Had New York Ninja actually been released in 1984 or ’85 as intended, I would’ve seen it at 8 or 9 years old. I suspect I would’ve loved it and enjoyed it as much as all the other fun ’80s cheese I grew up with that I still love today. Along with all the ninja films, think of any number of era-appropriate TV shows (Knight Rider, Riptide, The Fall Guy) or Roger Moore’s ’80s Bond films (especially Octopussy and A View to a Kill) and you get an idea of the vibe of escapist entertainment at the time in which New York Ninja was supposed to be made, and director Spieler goes to great lengths in keeping that vibe intact. (You can look at the sync-loss with those dubbed-in voices as an homage to all those foreign martial arts films that were dubbed into English, though the dubbing here matches up pretty well considering there’s no script or original sound to work with.)

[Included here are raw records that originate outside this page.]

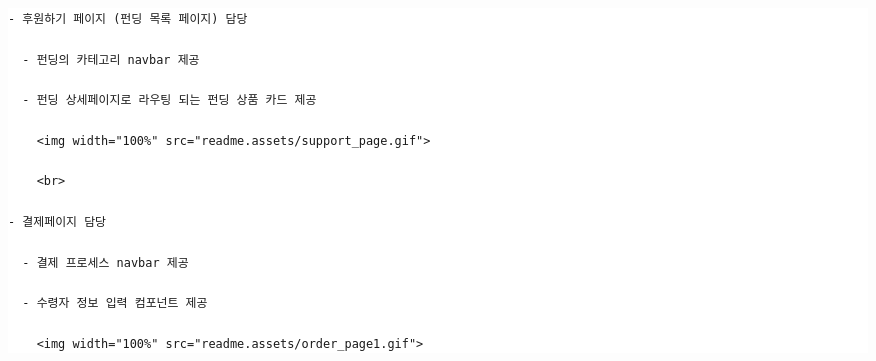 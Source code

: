     - 후원하기 페이지 (펀딩 목록 페이지) 담당

      - 펀딩의 카테고리 navbar 제공

      - 펀딩 상세페이지로 라우팅 되는 펀딩 상품 카드 제공

        <img width="100%" src="readme.assets/support_page.gif">

        <br>

    - 결제페이지 담당

      - 결제 프로세스 navbar 제공

      - 수령자 정보 입력 컴포넌트 제공

        <img width="100%" src="readme.assets/order_page1.gif">
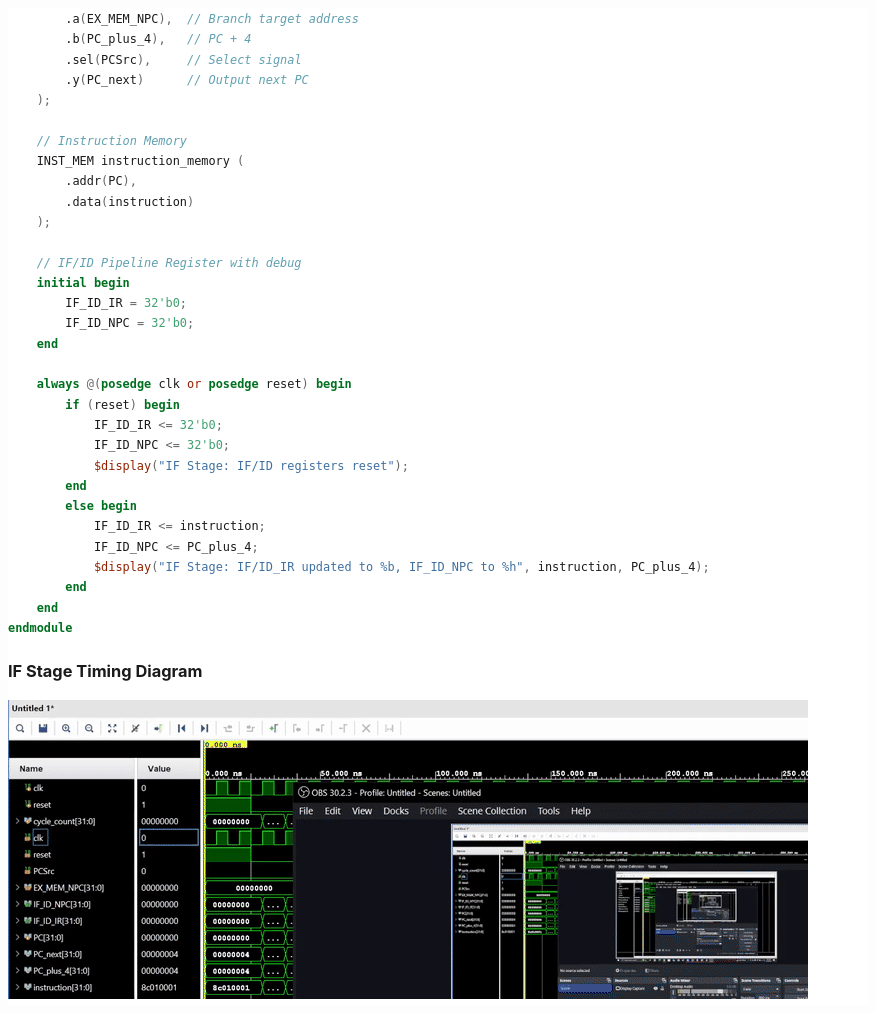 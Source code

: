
 ```verilog
        .a(EX_MEM_NPC),  // Branch target address
        .b(PC_plus_4),   // PC + 4
        .sel(PCSrc),     // Select signal
        .y(PC_next)      // Output next PC
    );
    
    // Instruction Memory
    INST_MEM instruction_memory (
        .addr(PC),
        .data(instruction)
    );
    
    // IF/ID Pipeline Register with debug
    initial begin
        IF_ID_IR = 32'b0;
        IF_ID_NPC = 32'b0;
    end
    
    always @(posedge clk or posedge reset) begin
        if (reset) begin
            IF_ID_IR <= 32'b0;
            IF_ID_NPC <= 32'b0;
            $display("IF Stage: IF/ID registers reset");
        end
        else begin
            IF_ID_IR <= instruction;
            IF_ID_NPC <= PC_plus_4;
            $display("IF Stage: IF/ID_IR updated to %b, IF_ID_NPC to %h", instruction, PC_plus_4);
        end
    end
endmodule
```

### IF Stage Timing Diagram

![IF Stage Timing Diagram](https://github.com/gaonjc/MIPS-Pipeline-Implementation-Report/blob/main/testbench_waveforms/IF_STAGE_WAVEFORM.gif)
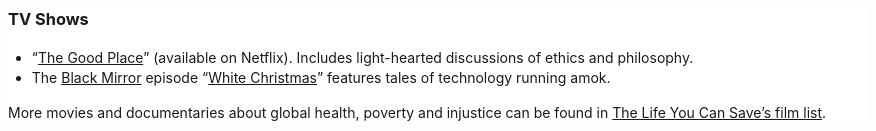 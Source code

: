 ### TV Shows

* “<a target="_blank" href="https://www.imdb.com/title/tt4955642/">The Good Place</a>” (available on Netflix). Includes light-hearted discussions of ethics and philosophy.
* The <a target="_blank" href="https://www.imdb.com/title/tt2085059">Black Mirror</a> episode “<a target="_blank" href="https://www.imdb.com/title/tt3973198/">White Christmas</a>” features tales of technology running amok.


More movies and documentaries about global health, poverty and injustice can be found in <a target="_blank" href="https://docs.google.com/document/d/1O8yiwLg2jWP4RYKaD5MM0xtCr5VbsUt5OPrSdDZEtls/edit#heading=h.ak4uutah7xbs">The Life You Can Save’s film list</a>. 
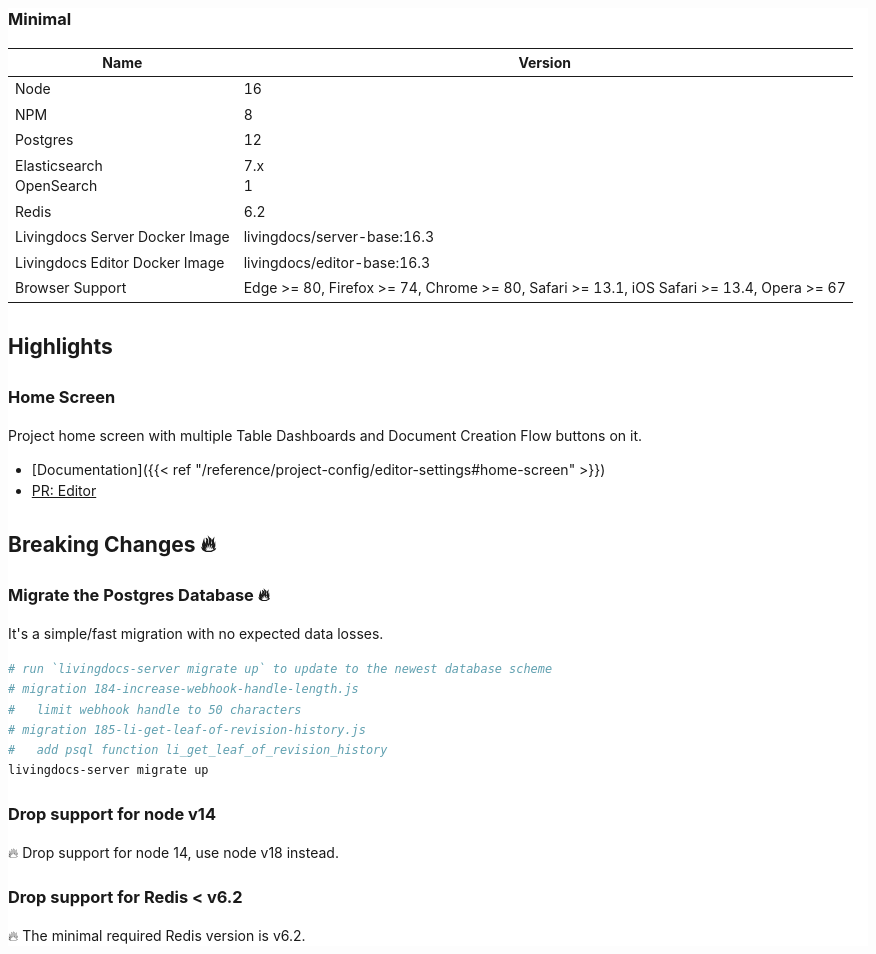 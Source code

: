### Minimal
|Name|Version|
|-|-|
|Node|16|
|NPM|8|
|Postgres|12|
|Elasticsearch<br/>OpenSearch|7.x<br/>1|
|Redis|6.2|
|Livingdocs Server Docker Image|livingdocs/server-base:16.3|
|Livingdocs Editor Docker Image|livingdocs/editor-base:16.3|
|Browser Support|Edge >= 80, Firefox >= 74, Chrome >= 80, Safari >= 13.1, iOS Safari >= 13.4, Opera >= 67|


## Highlights

### Home Screen

Project home screen with multiple Table Dashboards and Document Creation Flow buttons on it.

* [Documentation]({{< ref "/reference/project-config/editor-settings#home-screen" >}})
* [PR: Editor](https://github.com/livingdocsIO/livingdocs-editor/pull/6082)

## Breaking Changes :fire:

### Migrate the Postgres Database :fire:

It's a simple/fast migration with no expected data losses.

```sh
# run `livingdocs-server migrate up` to update to the newest database scheme
# migration 184-increase-webhook-handle-length.js
#   limit webhook handle to 50 characters
# migration 185-li-get-leaf-of-revision-history.js
#   add psql function li_get_leaf_of_revision_history
livingdocs-server migrate up
```

### Drop support for node v14

🔥 Drop support for node 14, use node v18 instead.

### Drop support for Redis < v6.2

🔥 The minimal required Redis version is v6.2.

Spieler makes no attempt at intentionally making a “so bad it’s good” experience; instead, he pays tribute to the source material and the era in which it was intended with a straightforward, over-the-top action film that’s funny in the same ways we find any number of Cannon Films productions funny when viewing them today.
The voice work and care that went into the production is a spot-on, a nearly perfect take on what I’d expect to see from a “lost” 1984 ninja movie. Spieler’s choices are perfect, and I wouldn’t change a thing. This includes the soundtrack from the group Voyag3r, a synth/progressive/rock outfit suggested to the team, which has created an era-appropriate score in line with the production’s goals of recreating that 1984 ninja nostalgia.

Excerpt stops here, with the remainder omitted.